Stored data
########

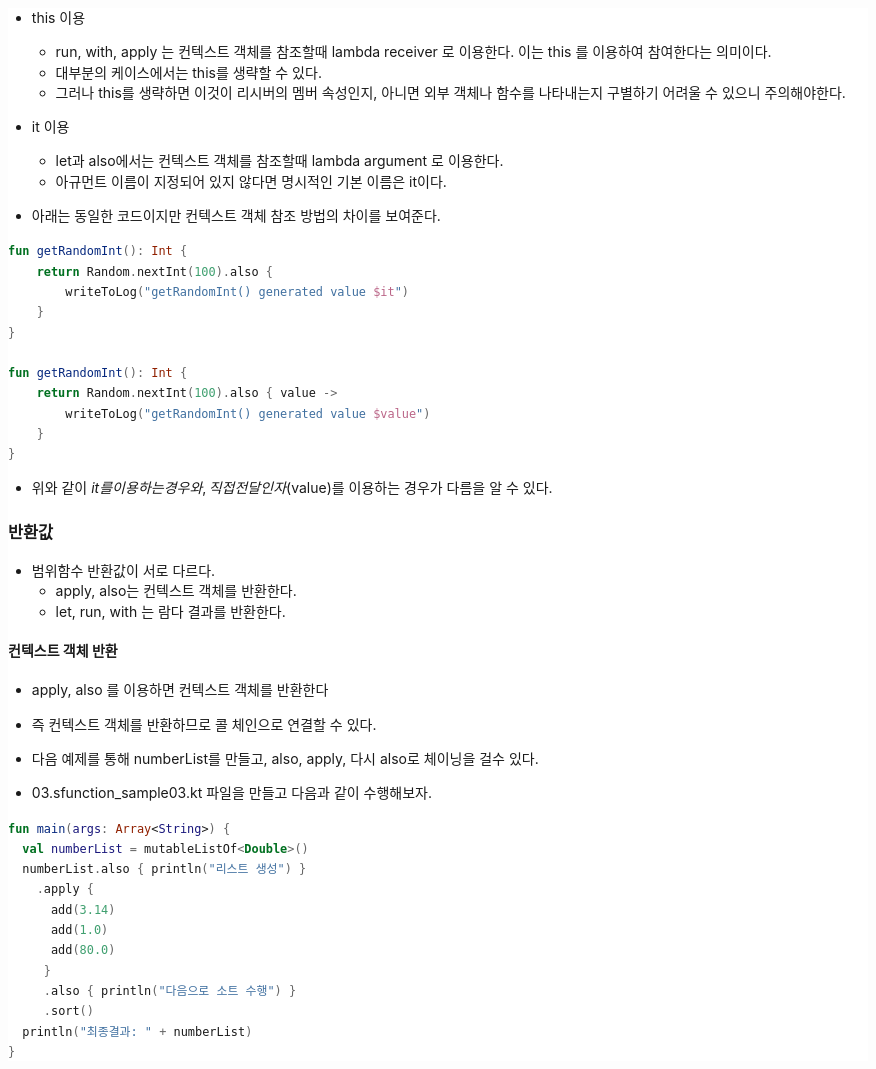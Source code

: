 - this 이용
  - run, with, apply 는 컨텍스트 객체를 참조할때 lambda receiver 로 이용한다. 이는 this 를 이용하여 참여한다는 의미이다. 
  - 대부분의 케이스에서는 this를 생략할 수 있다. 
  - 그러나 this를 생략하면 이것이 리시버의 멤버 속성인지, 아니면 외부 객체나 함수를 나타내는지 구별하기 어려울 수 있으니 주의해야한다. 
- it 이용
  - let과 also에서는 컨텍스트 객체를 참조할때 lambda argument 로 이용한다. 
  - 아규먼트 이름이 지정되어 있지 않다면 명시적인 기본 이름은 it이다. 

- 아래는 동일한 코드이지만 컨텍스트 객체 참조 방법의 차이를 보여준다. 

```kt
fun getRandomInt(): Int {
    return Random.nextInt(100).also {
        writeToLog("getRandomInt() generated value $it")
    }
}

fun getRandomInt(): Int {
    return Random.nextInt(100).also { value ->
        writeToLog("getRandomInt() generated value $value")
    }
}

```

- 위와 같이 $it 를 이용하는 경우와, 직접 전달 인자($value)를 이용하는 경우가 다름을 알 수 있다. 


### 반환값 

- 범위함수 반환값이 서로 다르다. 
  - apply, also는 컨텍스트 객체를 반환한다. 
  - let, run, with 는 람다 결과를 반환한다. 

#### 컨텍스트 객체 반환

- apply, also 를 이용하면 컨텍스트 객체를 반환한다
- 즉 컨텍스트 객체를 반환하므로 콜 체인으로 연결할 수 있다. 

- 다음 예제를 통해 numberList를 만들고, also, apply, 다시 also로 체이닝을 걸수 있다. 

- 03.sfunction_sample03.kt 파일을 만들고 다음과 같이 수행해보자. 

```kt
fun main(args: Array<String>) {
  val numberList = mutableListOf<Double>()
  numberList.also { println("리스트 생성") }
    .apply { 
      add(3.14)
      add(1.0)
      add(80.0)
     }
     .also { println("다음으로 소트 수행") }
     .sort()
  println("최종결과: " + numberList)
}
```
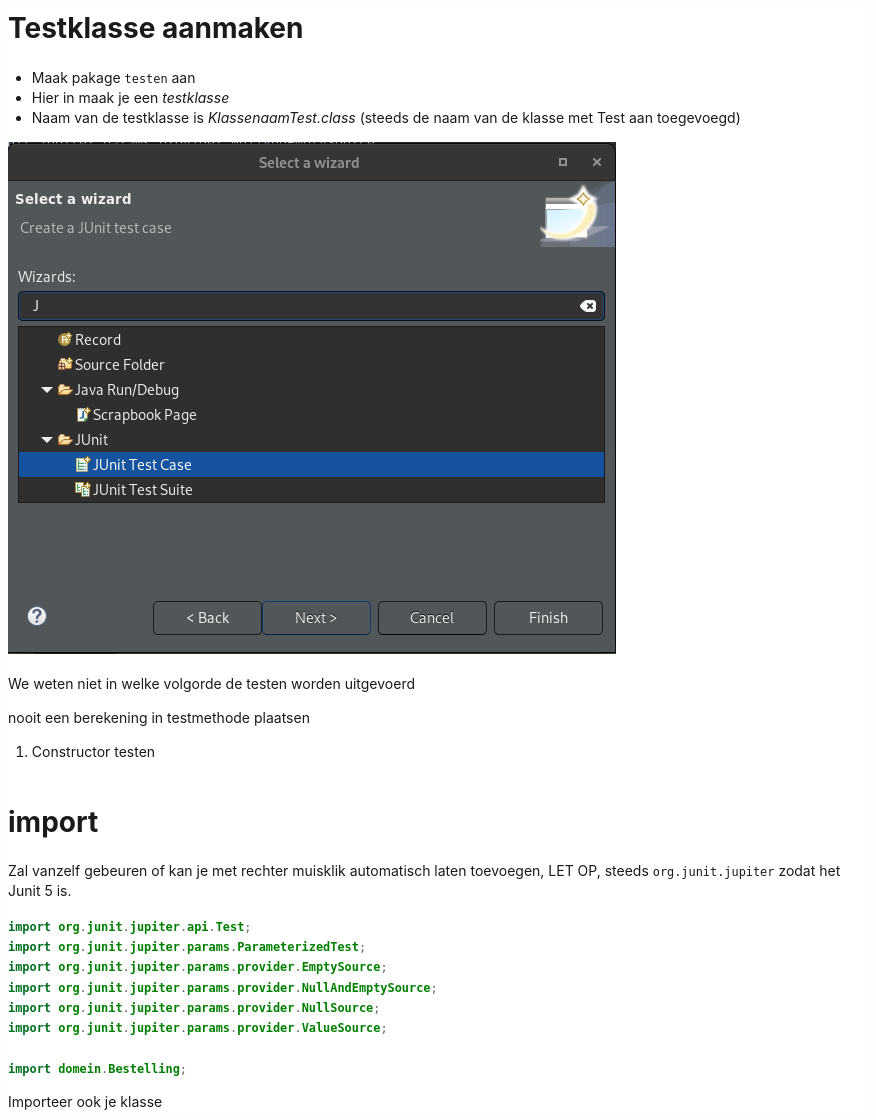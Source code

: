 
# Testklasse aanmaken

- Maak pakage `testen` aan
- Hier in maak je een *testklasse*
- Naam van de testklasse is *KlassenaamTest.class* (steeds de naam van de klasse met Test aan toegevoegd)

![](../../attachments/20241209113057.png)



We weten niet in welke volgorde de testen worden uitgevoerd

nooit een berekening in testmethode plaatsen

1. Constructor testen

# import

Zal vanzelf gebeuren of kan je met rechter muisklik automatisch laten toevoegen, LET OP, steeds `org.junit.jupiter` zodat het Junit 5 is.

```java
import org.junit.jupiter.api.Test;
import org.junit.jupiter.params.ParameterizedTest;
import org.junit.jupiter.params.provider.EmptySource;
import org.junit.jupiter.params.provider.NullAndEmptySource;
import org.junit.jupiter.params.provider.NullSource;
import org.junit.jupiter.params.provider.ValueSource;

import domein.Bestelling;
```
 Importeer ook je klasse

########

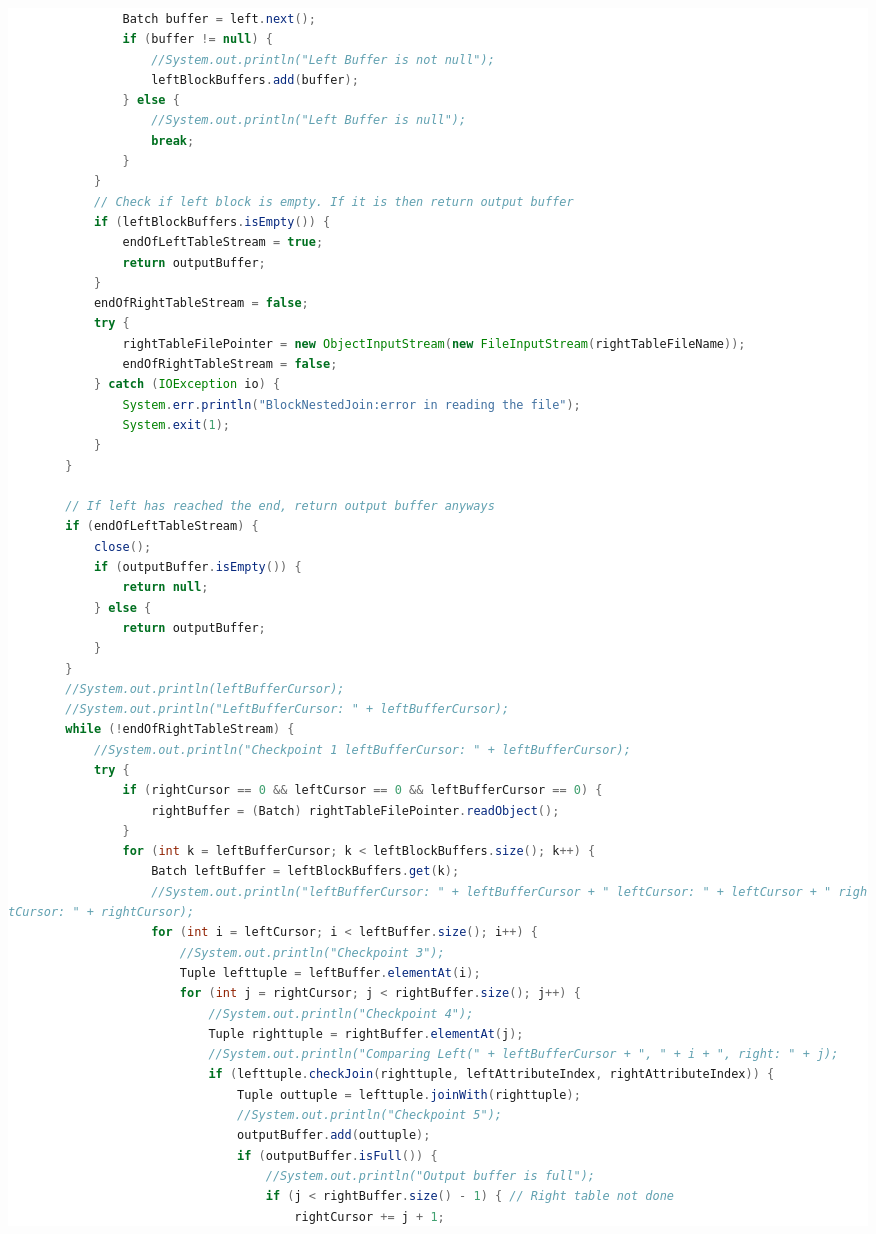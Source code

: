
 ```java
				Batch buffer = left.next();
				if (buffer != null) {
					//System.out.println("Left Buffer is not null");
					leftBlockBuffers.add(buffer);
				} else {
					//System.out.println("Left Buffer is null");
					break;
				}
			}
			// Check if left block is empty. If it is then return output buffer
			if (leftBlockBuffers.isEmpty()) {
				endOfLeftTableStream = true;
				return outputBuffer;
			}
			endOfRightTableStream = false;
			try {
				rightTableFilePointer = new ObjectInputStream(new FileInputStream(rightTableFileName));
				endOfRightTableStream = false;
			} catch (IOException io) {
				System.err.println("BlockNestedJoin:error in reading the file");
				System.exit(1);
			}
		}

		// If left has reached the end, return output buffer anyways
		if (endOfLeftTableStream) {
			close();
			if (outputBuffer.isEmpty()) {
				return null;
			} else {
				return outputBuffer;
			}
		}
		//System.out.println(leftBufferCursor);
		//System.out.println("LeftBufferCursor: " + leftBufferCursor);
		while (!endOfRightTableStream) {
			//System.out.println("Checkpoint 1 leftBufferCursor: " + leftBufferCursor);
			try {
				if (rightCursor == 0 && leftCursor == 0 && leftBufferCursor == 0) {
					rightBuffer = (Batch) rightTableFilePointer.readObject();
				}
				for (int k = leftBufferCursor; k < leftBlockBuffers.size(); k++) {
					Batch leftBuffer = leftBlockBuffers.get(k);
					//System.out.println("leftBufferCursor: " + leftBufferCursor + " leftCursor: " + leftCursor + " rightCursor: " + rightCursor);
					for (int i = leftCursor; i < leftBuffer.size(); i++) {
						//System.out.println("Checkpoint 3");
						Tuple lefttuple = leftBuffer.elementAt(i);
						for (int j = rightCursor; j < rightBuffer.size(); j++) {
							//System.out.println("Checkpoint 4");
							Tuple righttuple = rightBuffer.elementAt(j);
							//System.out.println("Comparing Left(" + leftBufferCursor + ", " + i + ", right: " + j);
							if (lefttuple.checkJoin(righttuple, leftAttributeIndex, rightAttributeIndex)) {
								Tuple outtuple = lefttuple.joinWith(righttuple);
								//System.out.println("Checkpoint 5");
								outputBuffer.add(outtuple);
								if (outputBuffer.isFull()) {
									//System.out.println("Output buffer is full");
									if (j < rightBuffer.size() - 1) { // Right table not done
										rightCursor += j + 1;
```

########

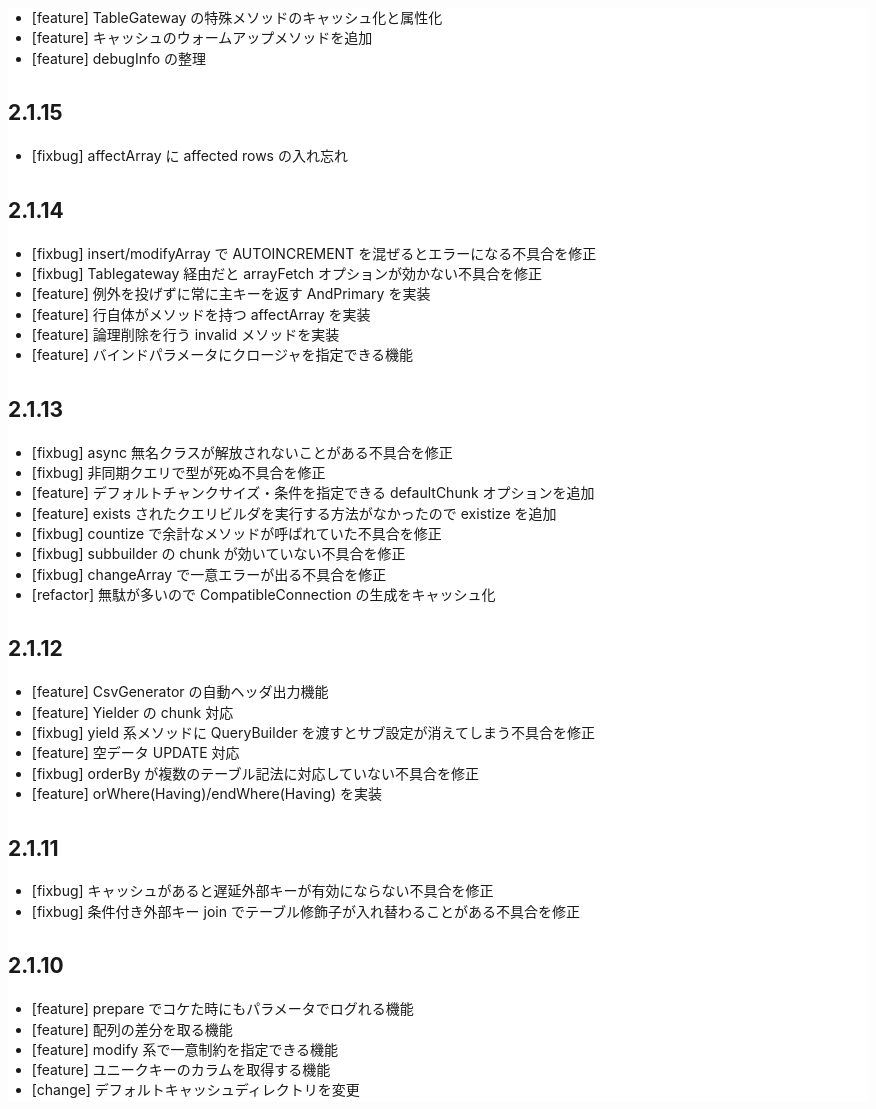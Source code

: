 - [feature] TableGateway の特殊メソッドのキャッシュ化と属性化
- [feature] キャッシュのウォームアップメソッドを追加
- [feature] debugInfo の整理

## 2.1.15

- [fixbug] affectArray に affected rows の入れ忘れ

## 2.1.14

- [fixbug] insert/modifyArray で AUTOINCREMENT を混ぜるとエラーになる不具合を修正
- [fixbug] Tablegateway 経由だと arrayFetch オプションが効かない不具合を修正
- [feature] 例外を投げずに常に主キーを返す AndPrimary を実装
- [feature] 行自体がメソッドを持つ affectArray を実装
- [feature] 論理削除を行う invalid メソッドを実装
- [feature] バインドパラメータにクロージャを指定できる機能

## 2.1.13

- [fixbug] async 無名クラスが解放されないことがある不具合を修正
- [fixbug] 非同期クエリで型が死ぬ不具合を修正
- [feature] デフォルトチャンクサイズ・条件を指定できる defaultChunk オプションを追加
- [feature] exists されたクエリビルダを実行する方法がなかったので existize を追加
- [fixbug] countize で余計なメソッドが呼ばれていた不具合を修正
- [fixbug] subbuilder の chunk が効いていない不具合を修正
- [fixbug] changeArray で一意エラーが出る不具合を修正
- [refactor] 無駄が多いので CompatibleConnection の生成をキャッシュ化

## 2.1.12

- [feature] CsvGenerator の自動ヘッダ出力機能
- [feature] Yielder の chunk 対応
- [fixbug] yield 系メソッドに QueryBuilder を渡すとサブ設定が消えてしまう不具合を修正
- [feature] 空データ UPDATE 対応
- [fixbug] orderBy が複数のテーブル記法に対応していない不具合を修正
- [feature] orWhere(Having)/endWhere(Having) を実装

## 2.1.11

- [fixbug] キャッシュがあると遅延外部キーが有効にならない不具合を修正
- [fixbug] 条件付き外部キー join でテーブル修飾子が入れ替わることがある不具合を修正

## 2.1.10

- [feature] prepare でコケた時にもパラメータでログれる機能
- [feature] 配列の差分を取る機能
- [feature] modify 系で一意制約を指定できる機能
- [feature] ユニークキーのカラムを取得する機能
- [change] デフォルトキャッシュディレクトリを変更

########

AIM OF THE EXERCISE -> Read the data above and pull out each line that holds the string "rightTableFilePointer".

RESPONSE TO THE EXERCISE ->
				rightTableFilePointer = new ObjectInputStream(new FileInputStream(rightTableFileName));
					rightBuffer = (Batch) rightTableFilePointer.readObject();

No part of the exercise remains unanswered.